((
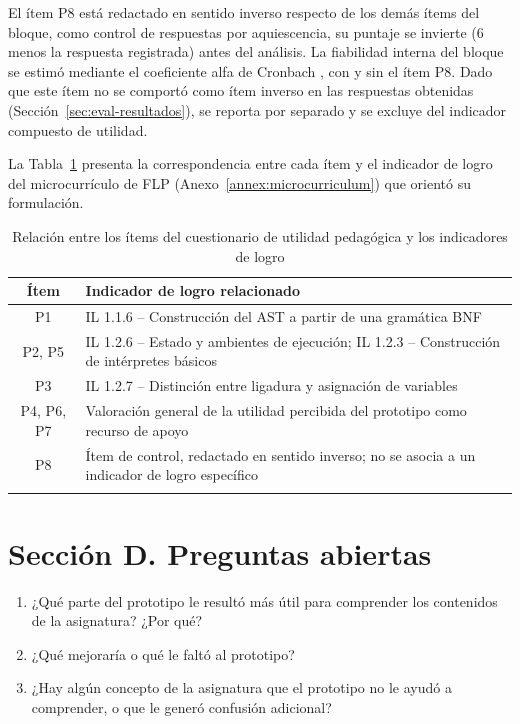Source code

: El ítem P8 está redactado en sentido inverso respecto de los demás ítems del bloque, como control de respuestas por aquiescencia, su puntaje se invierte (6 menos la respuesta registrada) antes del análisis. La fiabilidad interna del bloque se estimó mediante el coeficiente alfa de Cronbach \cite{cronbach1951coefficient}, con y sin el ítem P8. Dado que este ítem no se comportó como ítem inverso en las respuestas obtenidas (Sección~\ref{sec:eval-resultados}), se reporta por separado y se excluye del indicador compuesto de utilidad.

La Tabla~\ref{tab:relacion-item-indicador} presenta la correspondencia entre cada ítem y el indicador de logro del microcurrículo de FLP (Anexo~\ref{annex:microcurriculum}) que orientó su formulación.

\begin{longtable}{|c|p{10.5cm}|}
\hline
\textbf{Ítem} & \textbf{Indicador de logro relacionado} \\
\hline
P1 & IL 1.1.6 -- Construcción del AST a partir de una gramática BNF \\
\hline
P2, P5 & IL 1.2.6 -- Estado y ambientes de ejecución; IL 1.2.3 -- Construcción de intérpretes básicos \\
\hline
P3 & IL 1.2.7 -- Distinción entre ligadura y asignación de variables \\
\hline
P4, P6, P7 & Valoración general de la utilidad percibida del prototipo como recurso de apoyo \\
\hline
P8 & Ítem de control, redactado en sentido inverso; no se asocia a un indicador de logro específico \\
\hline
\caption{Relación entre los ítems del cuestionario de utilidad pedagógica y los indicadores de logro}
\label{tab:relacion-item-indicador}
\end{longtable}

\section{Sección D. Preguntas abiertas}

\begin{enumerate}[leftmargin=*,topsep=2pt,itemsep=1pt,parsep=0pt]
    \item ¿Qué parte del prototipo le resultó más útil para comprender los contenidos de la asignatura? ¿Por qué?
    \item ¿Qué mejoraría o qué le faltó al prototipo?
    \item ¿Hay algún concepto de la asignatura que el prototipo no le ayudó a comprender, o que le generó confusión adicional?
\end{enumerate}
))
WHAT TO WORK ON: Copy each line in the data that holds the word "Construcción".

SOLUTION BELOW:
P1 & IL 1.1.6 -- Construcción del AST a partir de una gramática BNF \\
P2, P5 & IL 1.2.6 -- Estado y ambientes de ejecución; IL 1.2.3 -- Construcción de intérpretes básicos \\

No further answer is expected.